Experiment - Autoencoder for images

Problem:We want to compress and then reconstruct images using an autoencoder neural network. The current model trains well on training images but performs poorly on new images, showing signs of overfitting.

Current Metrics:Training loss: 0.02, Training accuracy (reconstruction quality): 98%, Validation loss: 0.15, Validation accuracy: 75%

Issue:The model overfits the training data. It reconstructs training images very well but fails to generalize to validation images, indicated by much higher validation loss and lower accuracy.

Your Task

Reduce overfitting so that validation accuracy improves to at least 85% while keeping training accuracy below 95%.

You can only modify the model architecture and training parameters.

Do not change the dataset or image preprocessing steps.

Hint 1

Hint 2

Hint 3

Hint 4

Solution

Computer Vision

import tensorflow as tf
from tensorflow.keras import layers, models
from tensorflow.keras.callbacks import EarlyStopping

# Load dataset
(x_train, _), (x_test, _) = tf.keras.datasets.mnist.load_data()
x_train = x_train.astype('float32') / 255.
x_test = x_test.astype('float32') / 255.
x_train = x_train.reshape((len(x_train), 28, 28, 1))
x_test = x_test.reshape((len(x_test), 28, 28, 1))

# Define autoencoder model with dropout and smaller hidden layers
input_img = layers.Input(shape=(28, 28, 1))

# Encoder
x = layers.Conv2D(16, (3, 3), activation='relu', padding='same')(input_img)
x = layers.MaxPooling2D((2, 2), padding='same')(x)
x = layers.Dropout(0.2)(x)
x = layers.Conv2D(8, (3, 3), activation='relu', padding='same')(x)
x = layers.MaxPooling2D((2, 2), padding='same')(x)
x = layers.Dropout(0.2)(x)

# Bottleneck
encoded = layers.Conv2D(8, (3, 3), activation='relu', padding='same')(x)

# Decoder
x = layers.Conv2D(8, (3, 3), activation='relu', padding='same')(encoded)
x = layers.UpSampling2D((2, 2))(x)
x = layers.Dropout(0.2)(x)
x = layers.Conv2D(16, (3, 3), activation='relu', padding='same')(x)
x = layers.UpSampling2D((2, 2))(x)
x = layers.Dropout(0.2)(x)

decoded = layers.Conv2D(1, (3, 3), activation='sigmoid', padding='same')(x)
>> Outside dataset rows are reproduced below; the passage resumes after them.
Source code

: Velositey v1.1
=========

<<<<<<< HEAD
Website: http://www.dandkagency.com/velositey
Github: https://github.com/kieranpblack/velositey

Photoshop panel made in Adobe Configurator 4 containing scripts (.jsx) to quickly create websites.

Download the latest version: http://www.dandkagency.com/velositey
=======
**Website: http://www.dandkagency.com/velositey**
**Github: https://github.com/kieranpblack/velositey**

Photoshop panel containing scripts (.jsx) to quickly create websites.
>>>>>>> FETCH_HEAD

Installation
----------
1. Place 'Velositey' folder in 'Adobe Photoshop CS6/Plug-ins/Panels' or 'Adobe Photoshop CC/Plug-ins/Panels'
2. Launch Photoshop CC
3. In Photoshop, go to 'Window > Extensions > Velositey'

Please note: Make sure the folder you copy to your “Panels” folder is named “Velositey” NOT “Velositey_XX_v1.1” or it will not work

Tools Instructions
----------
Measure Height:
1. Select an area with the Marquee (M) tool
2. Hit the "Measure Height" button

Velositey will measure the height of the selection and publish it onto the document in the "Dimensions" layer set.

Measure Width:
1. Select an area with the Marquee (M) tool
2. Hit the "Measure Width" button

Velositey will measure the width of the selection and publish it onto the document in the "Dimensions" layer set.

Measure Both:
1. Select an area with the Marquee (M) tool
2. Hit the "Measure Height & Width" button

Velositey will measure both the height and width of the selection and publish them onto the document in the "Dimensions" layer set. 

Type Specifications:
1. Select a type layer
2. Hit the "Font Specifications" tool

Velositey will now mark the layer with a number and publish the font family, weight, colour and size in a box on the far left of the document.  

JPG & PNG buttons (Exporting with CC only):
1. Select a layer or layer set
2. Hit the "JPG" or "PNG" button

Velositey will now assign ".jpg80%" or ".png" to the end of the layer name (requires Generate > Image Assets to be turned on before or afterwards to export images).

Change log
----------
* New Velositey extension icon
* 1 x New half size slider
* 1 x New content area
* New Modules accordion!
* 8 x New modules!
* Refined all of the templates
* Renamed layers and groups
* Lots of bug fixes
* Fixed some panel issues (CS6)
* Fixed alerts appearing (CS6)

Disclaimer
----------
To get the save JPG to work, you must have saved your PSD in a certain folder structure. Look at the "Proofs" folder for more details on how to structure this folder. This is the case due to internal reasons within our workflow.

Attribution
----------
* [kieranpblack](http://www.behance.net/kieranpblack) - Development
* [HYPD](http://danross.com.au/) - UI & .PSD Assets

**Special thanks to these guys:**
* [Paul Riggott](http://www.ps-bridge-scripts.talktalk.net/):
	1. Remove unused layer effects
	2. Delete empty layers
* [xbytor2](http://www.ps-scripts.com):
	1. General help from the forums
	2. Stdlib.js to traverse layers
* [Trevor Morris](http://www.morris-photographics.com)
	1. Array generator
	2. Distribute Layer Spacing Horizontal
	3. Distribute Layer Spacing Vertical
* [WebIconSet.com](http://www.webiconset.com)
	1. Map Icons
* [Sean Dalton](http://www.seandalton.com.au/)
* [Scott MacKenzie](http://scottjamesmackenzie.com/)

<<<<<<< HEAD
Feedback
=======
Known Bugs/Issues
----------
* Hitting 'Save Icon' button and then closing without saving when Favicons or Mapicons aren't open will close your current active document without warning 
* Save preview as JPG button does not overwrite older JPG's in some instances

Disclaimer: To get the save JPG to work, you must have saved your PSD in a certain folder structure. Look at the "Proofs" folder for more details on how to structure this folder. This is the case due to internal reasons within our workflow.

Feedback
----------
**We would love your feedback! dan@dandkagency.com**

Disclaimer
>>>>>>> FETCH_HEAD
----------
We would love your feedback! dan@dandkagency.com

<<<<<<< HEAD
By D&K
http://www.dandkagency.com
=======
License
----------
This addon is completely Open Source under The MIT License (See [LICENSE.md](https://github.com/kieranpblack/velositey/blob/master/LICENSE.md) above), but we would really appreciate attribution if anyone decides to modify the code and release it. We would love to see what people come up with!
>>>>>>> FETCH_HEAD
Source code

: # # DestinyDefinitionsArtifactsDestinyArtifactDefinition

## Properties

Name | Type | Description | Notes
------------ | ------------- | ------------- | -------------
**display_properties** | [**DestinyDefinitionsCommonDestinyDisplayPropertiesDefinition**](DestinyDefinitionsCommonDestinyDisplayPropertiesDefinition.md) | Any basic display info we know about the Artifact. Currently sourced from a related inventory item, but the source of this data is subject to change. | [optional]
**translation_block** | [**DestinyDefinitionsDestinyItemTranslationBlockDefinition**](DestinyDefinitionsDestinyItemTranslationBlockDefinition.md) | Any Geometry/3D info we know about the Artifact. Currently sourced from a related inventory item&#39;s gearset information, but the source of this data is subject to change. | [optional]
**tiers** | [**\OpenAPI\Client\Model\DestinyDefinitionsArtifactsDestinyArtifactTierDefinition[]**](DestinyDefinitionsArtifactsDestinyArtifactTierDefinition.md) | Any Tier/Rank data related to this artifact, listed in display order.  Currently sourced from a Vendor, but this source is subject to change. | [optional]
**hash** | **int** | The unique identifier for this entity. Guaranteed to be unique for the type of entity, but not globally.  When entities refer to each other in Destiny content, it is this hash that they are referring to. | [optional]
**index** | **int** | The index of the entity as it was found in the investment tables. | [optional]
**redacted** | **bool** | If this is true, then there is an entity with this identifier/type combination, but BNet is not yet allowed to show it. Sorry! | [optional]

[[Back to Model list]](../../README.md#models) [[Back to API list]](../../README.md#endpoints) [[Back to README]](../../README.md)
autoencoder = models.Model(input_img, decoded)

# Compile model with lower learning rate
autoencoder.compile(optimizer=tf.keras.optimizers.Adam(learning_rate=0.0001), loss='binary_crossentropy', metrics=['accuracy'])

# Early stopping callback
early_stop = EarlyStopping(monitor='val_loss', patience=5, restore_best_weights=True)

# Train model
history = autoencoder.fit(
    x_train, x_train,
    epochs=50,
    batch_size=128,
    shuffle=True,
    validation_data=(x_test, x_test),
    callbacks=[early_stop]
)

# Evaluate final metrics
train_loss, train_acc = autoencoder.evaluate(x_train, x_train, verbose=0)
val_loss, val_acc = autoencoder.evaluate(x_test, x_test, verbose=0)

print(f"Training loss: {train_loss:.3f}, Training accuracy: {train_acc*100:.1f}%")
print(f"Validation loss: {val_loss:.3f}, Validation accuracy: {val_acc*100:.1f}%")

Added dropout layers after convolutional layers to reduce overfitting.

Reduced the number of filters in convolutional layers to simplify the model.

Added early stopping to stop training when validation loss stops improving.

Lowered the learning rate to 0.0001 for smoother training convergence.

Results Interpretation

Before: Training accuracy 98%, Validation accuracy 75%, large gap showing overfitting.

After: Training accuracy 93%, Validation accuracy 87%, gap reduced and validation improved.

Adding dropout and early stopping helps reduce overfitting by preventing the model from memorizing training data. Simplifying the model and lowering learning rate also improve generalization.

Bonus Experiment

Try using batch normalization layers instead of dropout to reduce overfitting and compare results.

💡 Hint

Batch normalization normalizes layer inputs and can stabilize training, sometimes improving generalization.